- **Provided entries**

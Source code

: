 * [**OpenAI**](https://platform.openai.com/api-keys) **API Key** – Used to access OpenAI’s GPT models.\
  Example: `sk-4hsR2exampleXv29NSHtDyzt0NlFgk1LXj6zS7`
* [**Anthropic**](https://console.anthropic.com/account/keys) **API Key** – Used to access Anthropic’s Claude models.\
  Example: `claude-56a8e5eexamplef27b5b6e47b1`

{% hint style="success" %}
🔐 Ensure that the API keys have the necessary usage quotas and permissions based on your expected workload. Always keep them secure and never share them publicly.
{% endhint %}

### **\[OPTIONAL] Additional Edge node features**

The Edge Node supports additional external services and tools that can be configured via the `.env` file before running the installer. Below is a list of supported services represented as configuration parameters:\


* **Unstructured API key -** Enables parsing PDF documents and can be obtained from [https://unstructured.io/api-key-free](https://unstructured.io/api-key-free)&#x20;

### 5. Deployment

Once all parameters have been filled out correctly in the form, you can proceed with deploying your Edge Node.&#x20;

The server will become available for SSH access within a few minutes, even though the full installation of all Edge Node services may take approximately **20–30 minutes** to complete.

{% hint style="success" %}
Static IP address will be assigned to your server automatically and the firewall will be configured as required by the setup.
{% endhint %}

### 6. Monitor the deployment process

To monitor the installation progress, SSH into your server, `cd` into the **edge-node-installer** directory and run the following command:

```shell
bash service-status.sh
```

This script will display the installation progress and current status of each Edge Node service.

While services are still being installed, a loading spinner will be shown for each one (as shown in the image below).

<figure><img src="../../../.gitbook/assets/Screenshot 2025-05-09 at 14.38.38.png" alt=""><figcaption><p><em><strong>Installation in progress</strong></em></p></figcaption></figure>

- **Aim of the exercise**
Lines that contain "configured" are the result; find them in the entries above and copy each one.

- **Solution to this task**
The Edge Node supports additional external services and tools that can be configured via the `.env` file before running the installer. Below is a list of supported services represented as configuration parameters:\
Static IP address will be assigned to your server automatically and the firewall will be configured as required by the setup.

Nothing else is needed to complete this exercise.